Oh right, nobody else is slightly homosexual. I forgot.
</homo erotic undertones>
One of my friends, Chris, decided to stay sober. It wasn't really a decision, as he was on antibiotics. I made a conjecture that he "banged his ex-girlfriend silly and got a VD!". His current girlfriend was not impressed.
"Sunny that really isn't very funny. You're so immature sometimes"
"Is SunnyG gonna have to choke a bitch?"
"Really original"
"I am gonna have to choke you. I'm not violent, I try not to be"
"SHUT UP!"
Quoting Wayne Brady can be irritating for innocent white girls, especially when you say "Am I gonna have to choke-a-bitch?" 30 times in one night.
Ahem, anyways, you're probably wondering why I am no longer welcome at the fine bistro known as McDonalds.
Inevitably, as chaps drink excessively, they feel the need to clog their arteries with sodium and Chinese newspapers. Naturally, we wanted McDonalds.
I have never had a good experience drunk at a McDonalds eating establishment. Let's do a quick run down of what has happened at a McDonalds while SunnyG was under the influence:
-Telling drive-thru lady "Go fuck yourself"
-Urinating in a sink
-Talking about BJs in front of horrified parents and their children
-Asking the young clerk for "Mac sauce with a side of Buttsecks!"
Chris drove since he was sober. God bless that venereal disease he might or might not have.
I sat in the passenger seat. We ordered our meals, and soon began eating in the parking lot while wagering who would be the first to date a girl in her first year.
Chris turned to me.
"Sunny, I can't believe you didn't do anything stupid here"
I looked at him amazed and shocked I didn't try and fight emoboy at the drive-thru window.
"God...who knows. This might be a new side to Sunny"

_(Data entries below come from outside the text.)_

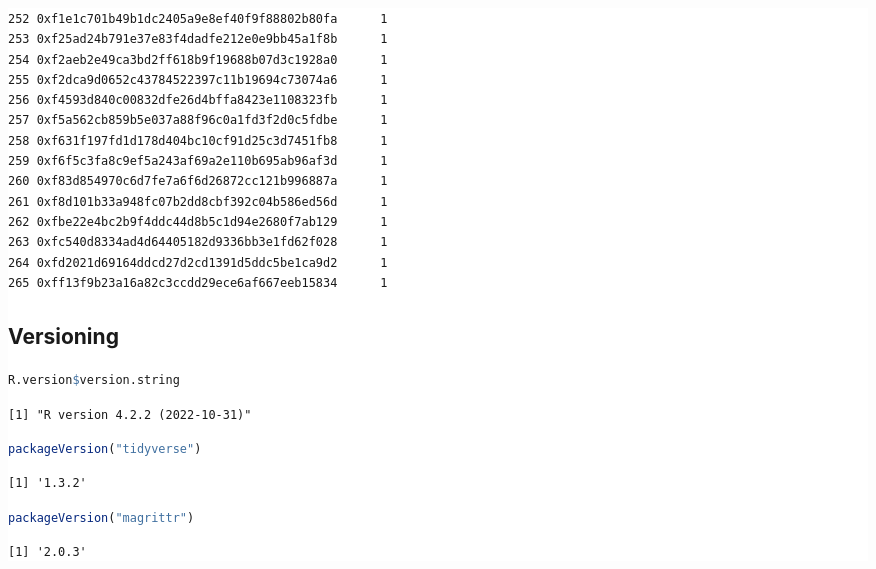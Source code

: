     252 0xf1e1c701b49b1dc2405a9e8ef40f9f88802b80fa      1
    253 0xf25ad24b791e37e83f4dadfe212e0e9bb45a1f8b      1
    254 0xf2aeb2e49ca3bd2ff618b9f19688b07d3c1928a0      1
    255 0xf2dca9d0652c43784522397c11b19694c73074a6      1
    256 0xf4593d840c00832dfe26d4bffa8423e1108323fb      1
    257 0xf5a562cb859b5e037a88f96c0a1fd3f2d0c5fdbe      1
    258 0xf631f197fd1d178d404bc10cf91d25c3d7451fb8      1
    259 0xf6f5c3fa8c9ef5a243af69a2e110b695ab96af3d      1
    260 0xf83d854970c6d7fe7a6f6d26872cc121b996887a      1
    261 0xf8d101b33a948fc07b2dd8cbf392c04b586ed56d      1
    262 0xfbe22e4bc2b9f4ddc44d8b5c1d94e2680f7ab129      1
    263 0xfc540d8334ad4d64405182d9336bb3e1fd62f028      1
    264 0xfd2021d69164ddcd27d2cd1391d5ddc5be1ca9d2      1
    265 0xff13f9b23a16a82c3ccdd29ece6af667eeb15834      1

## Versioning

``` r
R.version$version.string
```

    [1] "R version 4.2.2 (2022-10-31)"

``` r
packageVersion("tidyverse")
```

    [1] '1.3.2'

``` r
packageVersion("magrittr")
```

    [1] '2.0.3'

My friends all nodded to themselves in realization. Perhaps one matures as he grows older? Perhaps there comes a time in a man's life where his first priority isn't -
WHAT THE FUCK?
My moment of self-realization and deep understanding was rudely interrupted. Something foul, hard, and salty was in my double bacon cheeseburger.
It was bacon.
"THIS BACON TASTES LIKE CRAP. GAHHHHHH ITS SO HARD AND SALTY!"
"That's what she said! Get it? She said!"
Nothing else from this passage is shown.